Items listed in a dataset
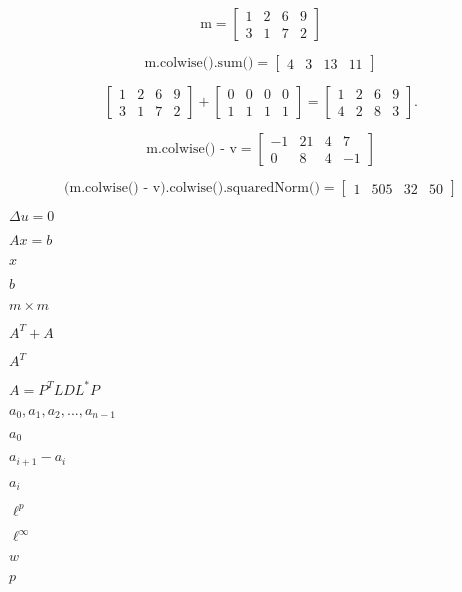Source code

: \documentclass{article}
\begin{document}
\[
\mbox{m} = \begin{bmatrix} 1 & 2 & 6 & 9 \\
                    3 & 1 & 7 & 2 \end{bmatrix}
\]
\pagebreak

\[
\mbox{m.colwise().sum()} = \begin{bmatrix} 4 & 3 & 13 & 11 \end{bmatrix}
\]
\pagebreak

\[
\begin{bmatrix} 1 & 2 & 6 & 9 \\ 3 & 1 & 7 & 2 \end{bmatrix}
+ \begin{bmatrix} 0 & 0 & 0 & 0 \\ 1 & 1 & 1 & 1 \end{bmatrix}
= \begin{bmatrix} 1 & 2 & 6 & 9 \\ 4 & 2 & 8 & 3 \end{bmatrix}.
\]
\pagebreak

\[
  \mbox{m.colwise() - v} = 
  \begin{bmatrix}
    -1 & 21 & 4 & 7 \\
     0 & 8  & 4 & -1
  \end{bmatrix}
\]
\pagebreak

\[
  \mbox{(m.colwise() - v).colwise().squaredNorm()} =
  \begin{bmatrix}
     1 & 505 & 32 & 50
  \end{bmatrix}
\]
\pagebreak

$ \Delta u = 0 $
\pagebreak

$ Ax=b $
\pagebreak

$ x $
\pagebreak

$ b $
\pagebreak

$ m \times m $
\pagebreak

$ A^T + A $
\pagebreak

$ A^T $
\pagebreak

$ A =  P^TLDL^*P $
\pagebreak

$ a_0, a_1, a_2, ..., a_{n-1}$
\pagebreak

$ a_0 $
\pagebreak

$ a_{i+1}-a_{i}$
\pagebreak

$ a_i $
\pagebreak

$ \ell^p $
\pagebreak

$ \ell^\infty $
\pagebreak

$ w $
\pagebreak

$ p $
\pagebreak
\end{document}
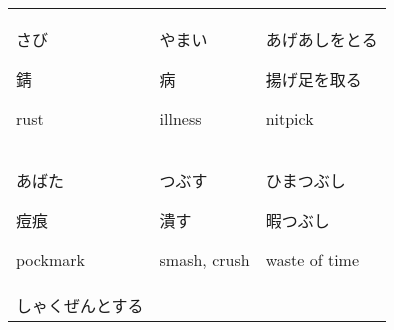 \documentclass[12pt, a4j, landscape, dvipdfmx]{utarticle}
\begin{document}
\begin{minipage}[t][0pt]{\linewidth }
\begin{tabular}{||p{5.5cm}||p{5.5cm}||p{5.5cm}||}
{            さび}\newline \rule{0pt}{3ex} \hspace*{.4cm}
            {\small 錆}\newline \rule{0pt}{3ex}
            \hspace*{.425cm} {\small rust}&\rule{0pt}{3ex}
            \hspace*{-.4cm} {\LARGE やまい}\newline
            \rule{0pt}{3ex} \hspace*{.4cm} {\small
            病}\newline \rule{0pt}{3ex} \hspace*{.425cm}
            {\small illness}&\rule{0pt}{3ex} \hspace*{-.4cm}
            {\LARGE あげあしをとる}\newline \rule{0pt}{3ex}
            \hspace*{.4cm} {\small 揚げ足を取る}\newline
            \rule{0pt}{3ex} \hspace*{.425cm} {\small
            nitpick}\tabularnewline \hhline{|:=::=::=:|}
            \rule{0pt}{3ex} \hspace*{-.4cm} {\LARGE
            あばた}\newline \rule{0pt}{3ex} \hspace*{.4cm}
            {\small 痘痕}\newline \rule{0pt}{3ex}
            \hspace*{.425cm} {\small
            pockmark}&\rule{0pt}{3ex} \hspace*{-.4cm}
            {\LARGE つぶす}\newline \rule{0pt}{3ex}
            \hspace*{.4cm} {\small 潰す}\newline
            \rule{0pt}{3ex} \hspace*{.425cm} {\small
            smash, crush}&\rule{0pt}{3ex} \hspace*{-.4cm}
            {\LARGE ひまつぶし}\newline \rule{0pt}{3ex}
            \hspace*{.4cm} {\small 暇つぶし}\newline
            \rule{0pt}{3ex} \hspace*{.425cm} {\small
            waste of time}\tabularnewline
            \hhline{|:=::=::=:|} \rule{0pt}{3ex}
            \hspace*{-.4cm} {\LARGE しゃくぜんとする}\newline

\end{tabular}
\end{minipage}
\end{document}
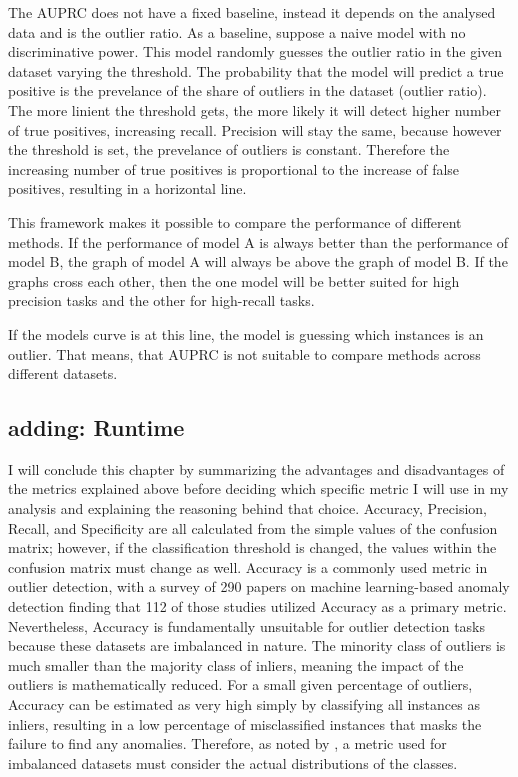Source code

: The AUPRC does not have a fixed baseline, instead it depends on the analysed data and is the outlier ratio.
As a baseline, suppose a naive model with no discriminative power.
This model randomly guesses the outlier ratio in the given dataset varying the threshold.
The probability that the model will predict a true positive is the prevelance of the share of outliers in the dataset (outlier ratio).
The more linient the threshold gets, the more likely it will detect higher number of true positives, increasing recall.
Precision will stay the same, because however the threshold is set, the prevelance of outliers is constant.
Therefore the increasing number of true positives is proportional to the increase of false positives, resulting in a horizontal line.


This framework makes it possible to compare the performance of different methods. 
If the performance of model A is always better than the performance of model B, the graph of model A will always be above the graph of model B.
If the graphs cross each other, then the one model will be better suited for high precision tasks and the other for high-recall tasks.


If the models curve is at this line, the model is guessing which instances is an outlier.
That means, that AUPRC is not suitable to compare methods across different datasets. 


\subsection*{adding: Runtime}


I will conclude this chapter by summarizing the advantages and disadvantages of the metrics explained above before deciding which specific metric I will use in my analysis and explaining the reasoning behind that choice.
Accuracy, Precision, Recall, and Specificity are all calculated from the simple values of the confusion matrix; however, if the classification threshold is changed, the values within the confusion matrix must change as well.
Accuracy is a commonly used metric in outlier detection, with a survey of 290 papers on machine learning-based anomaly detection finding that 112 of those studies utilized Accuracy as a primary metric. \citep[p.78664]{nassif2021}
Nevertheless, Accuracy is fundamentally unsuitable for outlier detection tasks because these datasets are imbalanced in nature. 
The minority class of outliers is much smaller than the majority class of inliers, meaning the impact of the outliers is mathematically reduced. 
For a small given percentage of outliers, Accuracy can be estimated as very high simply by classifying all instances as inliers, resulting in a low percentage of misclassified instances that masks the failure to find any anomalies. 
Therefore, as noted by \citet[p.8]{branco2016survey}, a metric used for imbalanced datasets must consider the actual distributions of the classes.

### What is needed:
When pictures appear among the entries, skip them and copy all remaining text precisely.

### Exercise result:
Source code

: \documentclass{article}
\begin{document}
\[
\mbox{m} = \begin{bmatrix} 1 & 2 & 6 & 9 \\
                    3 & 1 & 7 & 2 \end{bmatrix}
\]
\pagebreak

\[
\mbox{m.colwise().sum()} = \begin{bmatrix} 4 & 3 & 13 & 11 \end{bmatrix}
\]
\pagebreak

\[
\begin{bmatrix} 1 & 2 & 6 & 9 \\ 3 & 1 & 7 & 2 \end{bmatrix}
+ \begin{bmatrix} 0 & 0 & 0 & 0 \\ 1 & 1 & 1 & 1 \end{bmatrix}
= \begin{bmatrix} 1 & 2 & 6 & 9 \\ 4 & 2 & 8 & 3 \end{bmatrix}.
\]
\pagebreak

\[
  \mbox{m.colwise() - v} = 
  \begin{bmatrix}
    -1 & 21 & 4 & 7 \\
     0 & 8  & 4 & -1
  \end{bmatrix}
\]
\pagebreak

\[
  \mbox{(m.colwise() - v).colwise().squaredNorm()} =
  \begin{bmatrix}
     1 & 505 & 32 & 50
  \end{bmatrix}
\]
\pagebreak

$ \Delta u = 0 $
\pagebreak

$ Ax=b $
\pagebreak

$ x $
\pagebreak

$ b $
\pagebreak

$ m \times m $
\pagebreak

$ A^T + A $
\pagebreak

$ A^T $
\pagebreak

$ A =  P^TLDL^*P $
\pagebreak

$ a_0, a_1, a_2, ..., a_{n-1}$
\pagebreak

$ a_0 $
\pagebreak

$ a_{i+1}-a_{i}$
\pagebreak

$ a_i $
\pagebreak

$ \ell^p $
\pagebreak

$ \ell^\infty $
\pagebreak

$ w $
\pagebreak

$ p $
\pagebreak
\end{document}
 \documentclass[12pt, a4j, landscape, dvipdfmx]{utarticle}
\begin{document}
\begin{minipage}[t][0pt]{\linewidth }
\begin{tabular}{||p{5.5cm}||p{5.5cm}||p{5.5cm}||}
{            さび}\newline \rule{0pt}{3ex} \hspace*{.4cm}
            {\small 錆}\newline \rule{0pt}{3ex}
            \hspace*{.425cm} {\small rust}&\rule{0pt}{3ex}
            \hspace*{-.4cm} {\LARGE やまい}\newline
            \rule{0pt}{3ex} \hspace*{.4cm} {\small
            病}\newline \rule{0pt}{3ex} \hspace*{.425cm}
            {\small illness}&\rule{0pt}{3ex} \hspace*{-.4cm}
            {\LARGE あげあしをとる}\newline \rule{0pt}{3ex}
            \hspace*{.4cm} {\small 揚げ足を取る}\newline
            \rule{0pt}{3ex} \hspace*{.425cm} {\small
            nitpick}\tabularnewline \hhline{|:=::=::=:|}
            \rule{0pt}{3ex} \hspace*{-.4cm} {\LARGE
            あばた}\newline \rule{0pt}{3ex} \hspace*{.4cm}
            {\small 痘痕}\newline \rule{0pt}{3ex}
            \hspace*{.425cm} {\small
            pockmark}&\rule{0pt}{3ex} \hspace*{-.4cm}
            {\LARGE つぶす}\newline \rule{0pt}{3ex}
            \hspace*{.4cm} {\small 潰す}\newline
            \rule{0pt}{3ex} \hspace*{.425cm} {\small
            smash, crush}&\rule{0pt}{3ex} \hspace*{-.4cm}
            {\LARGE ひまつぶし}\newline \rule{0pt}{3ex}
            \hspace*{.4cm} {\small 暇つぶし}\newline
            \rule{0pt}{3ex} \hspace*{.425cm} {\small
            waste of time}\tabularnewline
            \hhline{|:=::=::=:|} \rule{0pt}{3ex}
            \hspace*{-.4cm} {\LARGE しゃくぜんとする}\newline

\end{tabular}
\end{minipage}
\end{document}
Source code

: The AUPRC does not have a fixed baseline, instead it depends on the analysed data and is the outlier ratio.
As a baseline, suppose a naive model with no discriminative power.
This model randomly guesses the outlier ratio in the given dataset varying the threshold.
The probability that the model will predict a true positive is the prevelance of the share of outliers in the dataset (outlier ratio).
The more linient the threshold gets, the more likely it will detect higher number of true positives, increasing recall.
Precision will stay the same, because however the threshold is set, the prevelance of outliers is constant.
Therefore the increasing number of true positives is proportional to the increase of false positives, resulting in a horizontal line.


This framework makes it possible to compare the performance of different methods. 
If the performance of model A is always better than the performance of model B, the graph of model A will always be above the graph of model B.
If the graphs cross each other, then the one model will be better suited for high precision tasks and the other for high-recall tasks.


If the models curve is at this line, the model is guessing which instances is an outlier.
That means, that AUPRC is not suitable to compare methods across different datasets. 


\subsection*{adding: Runtime}


I will conclude this chapter by summarizing the advantages and disadvantages of the metrics explained above before deciding which specific metric I will use in my analysis and explaining the reasoning behind that choice.
Accuracy, Precision, Recall, and Specificity are all calculated from the simple values of the confusion matrix; however, if the classification threshold is changed, the values within the confusion matrix must change as well.
Accuracy is a commonly used metric in outlier detection, with a survey of 290 papers on machine learning-based anomaly detection finding that 112 of those studies utilized Accuracy as a primary metric. \citep[p.78664]{nassif2021}
Nevertheless, Accuracy is fundamentally unsuitable for outlier detection tasks because these datasets are imbalanced in nature. 
The minority class of outliers is much smaller than the majority class of inliers, meaning the impact of the outliers is mathematically reduced. 
For a small given percentage of outliers, Accuracy can be estimated as very high simply by classifying all instances as inliers, resulting in a low percentage of misclassified instances that masks the failure to find any anomalies. 
Therefore, as noted by \citet[p.8]{branco2016survey}, a metric used for imbalanced datasets must consider the actual distributions of the classes.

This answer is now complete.